Throughout history, breakthroughs in science have been driven by the ability to compute ever more complex problems, from planetary orbits to molecular interactions and modern AI models. Today, the rapid growth of large‑model, agent‑based, and scientific‑computing workloads pushes compute demand to a new scale, but hardware scaling alone cannot deliver linear efficiency because of process, power, and cost constraints.

In this context, the "AI for Computing" field aims to let AI automatically optimize the compute stack itself. ZhiZi XinYuan, founded in August 2025, adopts a paradigm that combines a large‑model engine, operations‑research optimization, and automated algorithm discovery. The company builds an intelligent agent that can understand a task, explore the full software‑hardware design space, and iteratively validate candidates on real hardware, turning theoretical peak performance into practical, delivered compute power.

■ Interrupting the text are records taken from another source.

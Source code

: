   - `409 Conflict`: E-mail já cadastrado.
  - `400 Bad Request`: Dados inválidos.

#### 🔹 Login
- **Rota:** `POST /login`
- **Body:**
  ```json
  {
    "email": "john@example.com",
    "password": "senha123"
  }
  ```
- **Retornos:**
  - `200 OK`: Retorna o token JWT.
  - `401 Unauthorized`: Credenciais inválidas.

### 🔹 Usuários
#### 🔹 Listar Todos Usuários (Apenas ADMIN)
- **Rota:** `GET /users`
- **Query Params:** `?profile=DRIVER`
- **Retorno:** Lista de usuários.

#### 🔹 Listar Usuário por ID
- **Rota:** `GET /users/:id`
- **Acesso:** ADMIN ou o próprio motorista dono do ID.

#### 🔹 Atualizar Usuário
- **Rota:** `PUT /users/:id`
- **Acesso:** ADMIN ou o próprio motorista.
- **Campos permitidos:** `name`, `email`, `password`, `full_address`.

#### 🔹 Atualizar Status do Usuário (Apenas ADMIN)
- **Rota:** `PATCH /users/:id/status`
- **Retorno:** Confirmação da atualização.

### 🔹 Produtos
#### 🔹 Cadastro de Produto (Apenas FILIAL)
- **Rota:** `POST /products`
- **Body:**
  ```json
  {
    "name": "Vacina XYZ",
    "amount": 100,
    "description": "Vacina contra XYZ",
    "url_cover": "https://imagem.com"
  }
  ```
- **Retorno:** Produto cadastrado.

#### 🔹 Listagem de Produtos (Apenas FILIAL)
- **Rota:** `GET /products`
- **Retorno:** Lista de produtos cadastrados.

The need for such a system stems from three observations: (1) rapid evolution of hardware architectures, compilers, inference frameworks, and networks creates constant adaptation and tuning challenges; (2) expert talent that can simultaneously master algorithms, systems, and hardware is scarce, making manual, iterative optimization inefficient; and (3) modern AI workloads are increasingly dynamic and fragmented, requiring end‑to‑end system efficiency rather than isolated kernel improvements.

ZhiZi XinYuan’s technical pipeline is described in three steps. First, the AI must "see" the compute task by decomposing it into measurable metrics such as latency, throughput, and power, and identifying bottlenecks in memory access, scheduling, or kernel implementation. Second, it performs automatic search and algorithm discovery across a massive implementation space, leveraging large‑model generative capabilities to propose candidate solutions and operations‑research models to schedule resources under complex constraints. Third, the proposed solutions are validated on real chips, allowing hardware feedback to close the loop and transform experience‑based engineering into automated engineering.

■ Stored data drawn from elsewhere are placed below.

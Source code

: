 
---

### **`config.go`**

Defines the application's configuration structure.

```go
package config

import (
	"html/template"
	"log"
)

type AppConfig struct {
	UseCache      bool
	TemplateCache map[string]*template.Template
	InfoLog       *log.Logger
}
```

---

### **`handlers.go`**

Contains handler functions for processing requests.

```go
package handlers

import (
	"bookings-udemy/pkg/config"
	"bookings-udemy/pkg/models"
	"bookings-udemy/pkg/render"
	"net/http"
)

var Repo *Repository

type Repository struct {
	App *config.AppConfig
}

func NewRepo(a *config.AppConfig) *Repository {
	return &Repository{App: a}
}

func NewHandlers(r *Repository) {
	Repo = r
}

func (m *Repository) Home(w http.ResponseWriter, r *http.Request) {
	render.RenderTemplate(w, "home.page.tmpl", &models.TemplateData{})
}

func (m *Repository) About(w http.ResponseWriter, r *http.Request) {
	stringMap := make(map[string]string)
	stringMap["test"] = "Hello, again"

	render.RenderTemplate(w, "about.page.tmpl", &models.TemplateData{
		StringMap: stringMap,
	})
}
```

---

These ideas are embodied in the product KernelCAT, an "automatic compute‑acceleration platform" that translates natural‑language user requirements into an executable optimization workflow. KernelCAT follows a four‑stage loop—analysis, code generation, on‑board tuning, and delivery—automatically handling model, operator, graph, workload, target hardware, and performance goals. The platform eliminates repetitive manual steps such as documentation lookup, code rewriting, compilation, profiling, and parameter tuning for each new model, framework, or hardware target.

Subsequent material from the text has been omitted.